The /mo signup flow always starts with Slack so Mo can read where your team records decisions. After that, you connect GitHub inside the Mo portal, choose which repositories to watch, then open pull requests as usual—Mo checks each PR’s diff against approved decisions before merge.
Slack
→
GitHub
·
PR checks
On the live app, /mo shows the Start using Mo card. The primary action is Start with Slack: the app creates your check session, then sends you through Slack’s install screen so Mo can join your workspace.
Until Slack is authorized, you won’t have the Mo portal project where GitHub is connected. If you haven’t done this yet, follow the full walkthrough on Installing Mo from Slack, then come back here for GitHub.
After Slack install completes, the app keeps you in check mode and lands you in the Mo portal (/mo-portal in the product). The Overview page lists the setup steps; when it’s time to wire up code, use the Connect GitHub control (the same action appears in the Integrations flow).
Clicking it starts GitHub’s OAuth (or token) sign-in with Motionode. Approve the permissions GitHub shows so Mo can read repository metadata, pull requests, and diffs for the repos you select—nothing in this step replaces your normal code review; it lets Mo compare the PR to what Slack says was approved.
After GitHub is linked, pick the repositories Mo should monitor. Until at least one repo is selected, Mo won’t attach checks to real pull requests.

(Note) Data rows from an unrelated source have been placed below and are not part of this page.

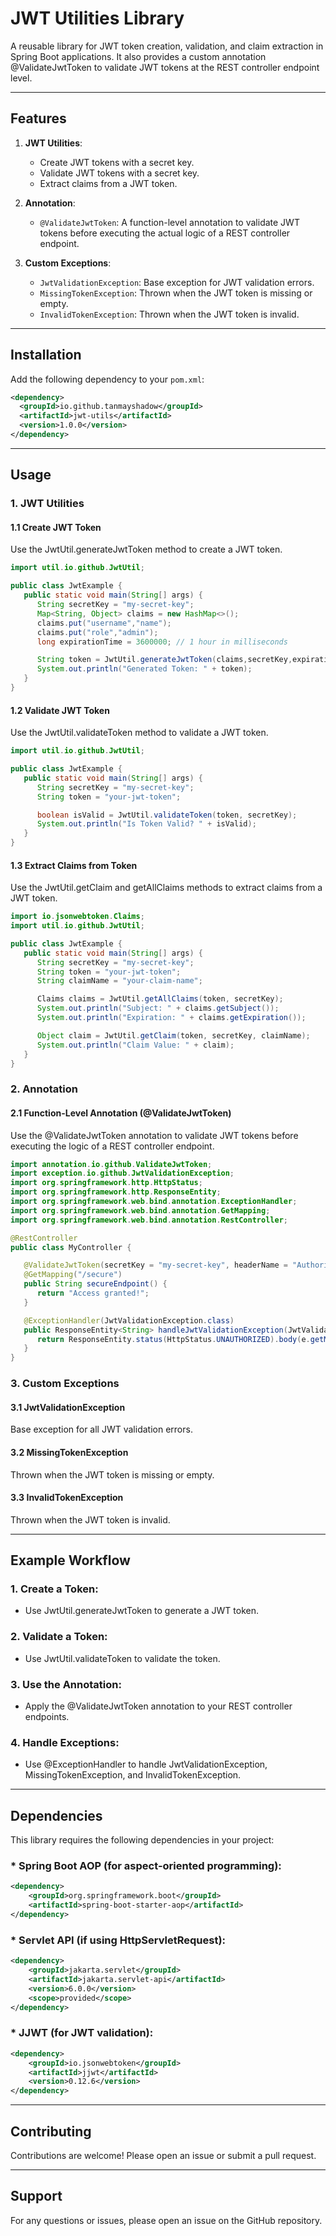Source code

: # JWT Utilities Library

A reusable library for JWT token creation, validation, and claim extraction in Spring Boot applications. It also provides a custom annotation @ValidateJwtToken to validate JWT tokens at the REST controller endpoint level.

---

## Features

1. **JWT Utilities**:
    - Create JWT tokens with a secret key.
    - Validate JWT tokens with a secret key.
    - Extract claims from a JWT token.

2. **Annotation**:
    - `@ValidateJwtToken`: A function-level annotation to validate JWT tokens before executing the actual logic of a REST controller endpoint.

3. **Custom Exceptions**:
    - `JwtValidationException`: Base exception for JWT validation errors.
    - `MissingTokenException`: Thrown when the JWT token is missing or empty.
    - `InvalidTokenException`: Thrown when the JWT token is invalid.

---

## Installation

Add the following dependency to your `pom.xml`:

```xml
<dependency>
  <groupId>io.github.tanmayshadow</groupId>
  <artifactId>jwt-utils</artifactId>
  <version>1.0.0</version>
</dependency>
```
---

## Usage
### 1. JWT Utilities 

#### 1.1 Create JWT Token
Use the JwtUtil.generateJwtToken method to create a JWT token.

```java
import util.io.github.JwtUtil;

public class JwtExample {
   public static void main(String[] args) {
      String secretKey = "my-secret-key";
      Map<String, Object> claims = new HashMap<>();
      claims.put("username","name");
      claims.put("role","admin");
      long expirationTime = 3600000; // 1 hour in milliseconds

      String token = JwtUtil.generateJwtToken(claims,secretKey,expiration);
      System.out.println("Generated Token: " + token);
   }
}
```

#### 1.2 Validate JWT Token
Use the JwtUtil.validateToken method to validate a JWT token.

```java
import util.io.github.JwtUtil;

public class JwtExample {
   public static void main(String[] args) {
      String secretKey = "my-secret-key";
      String token = "your-jwt-token";

      boolean isValid = JwtUtil.validateToken(token, secretKey);
      System.out.println("Is Token Valid? " + isValid);
   }
}
```

#### 1.3 Extract Claims from Token
Use the JwtUtil.getClaim and getAllClaims methods to extract claims from a JWT token.

```java
import io.jsonwebtoken.Claims;
import util.io.github.JwtUtil;

public class JwtExample {
   public static void main(String[] args) {
      String secretKey = "my-secret-key";
      String token = "your-jwt-token";
      String claimName = "your-claim-name";

      Claims claims = JwtUtil.getAllClaims(token, secretKey);
      System.out.println("Subject: " + claims.getSubject());
      System.out.println("Expiration: " + claims.getExpiration());

      Object claim = JwtUtil.getClaim(token, secretKey, claimName);
      System.out.println("Claim Value: " + claim);
   }
}
```

### 2. Annotation
#### 2.1 Function-Level Annotation (@ValidateJwtToken)
Use the @ValidateJwtToken annotation to validate JWT tokens before executing the logic of a REST controller endpoint.

```java
import annotation.io.github.ValidateJwtToken;
import exception.io.github.JwtValidationException;
import org.springframework.http.HttpStatus;
import org.springframework.http.ResponseEntity;
import org.springframework.web.bind.annotation.ExceptionHandler;
import org.springframework.web.bind.annotation.GetMapping;
import org.springframework.web.bind.annotation.RestController;

@RestController
public class MyController {

   @ValidateJwtToken(secretKey = "my-secret-key", headerName = "Authorization")
   @GetMapping("/secure")
   public String secureEndpoint() {
      return "Access granted!";
   }

   @ExceptionHandler(JwtValidationException.class)
   public ResponseEntity<String> handleJwtValidationException(JwtValidationException e) {
      return ResponseEntity.status(HttpStatus.UNAUTHORIZED).body(e.getMessage());
   }
}
```

### 3. Custom Exceptions
#### 3.1 JwtValidationException
Base exception for all JWT validation errors.

#### 3.2 MissingTokenException
Thrown when the JWT token is missing or empty.

#### 3.3 InvalidTokenException
Thrown when the JWT token is invalid.

---
## Example Workflow
### 1. Create a Token:

* Use JwtUtil.generateJwtToken to generate a JWT token.

### 2. Validate a Token:

* Use JwtUtil.validateToken to validate the token.

### 3. Use the Annotation:

* Apply the @ValidateJwtToken annotation to your REST controller endpoints.

### 4. Handle Exceptions:

* Use @ExceptionHandler to handle JwtValidationException, MissingTokenException, and InvalidTokenException.

---

## Dependencies
This library requires the following dependencies in your project:

### * Spring Boot AOP (for aspect-oriented programming):
```xml
<dependency>
    <groupId>org.springframework.boot</groupId>
    <artifactId>spring-boot-starter-aop</artifactId>
</dependency>
```
### * Servlet API (if using HttpServletRequest):
```xml
<dependency>
    <groupId>jakarta.servlet</groupId>
    <artifactId>jakarta.servlet-api</artifactId>
    <version>6.0.0</version>
    <scope>provided</scope>
</dependency>
```
### * JJWT (for JWT validation):
```xml
<dependency>
    <groupId>io.jsonwebtoken</groupId>
    <artifactId>jjwt</artifactId>
    <version>0.12.6</version>
</dependency>
```
---
## Contributing
Contributions are welcome! Please open an issue or submit a pull request.

---

## Support
For any questions or issues, please open an issue on the GitHub repository.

If your GitHub token expires later, return to the same Integrations / Overview area, reconnect GitHub, and confirm repo selection. You don’t add config files inside the repo for this flow.
Work like you already do: push a branch and open a pull request on GitHub—from the link git push prints, or from the repo page via Compare & pull request.
For every new PR on a watched repo, Mo reads the diff and checks it against approved decisions captured from Slack (for example when someone uses @mo to record approval). When something conflicts, Mo surfaces that on the pull request (for example as a comment) so you can fix it before merge.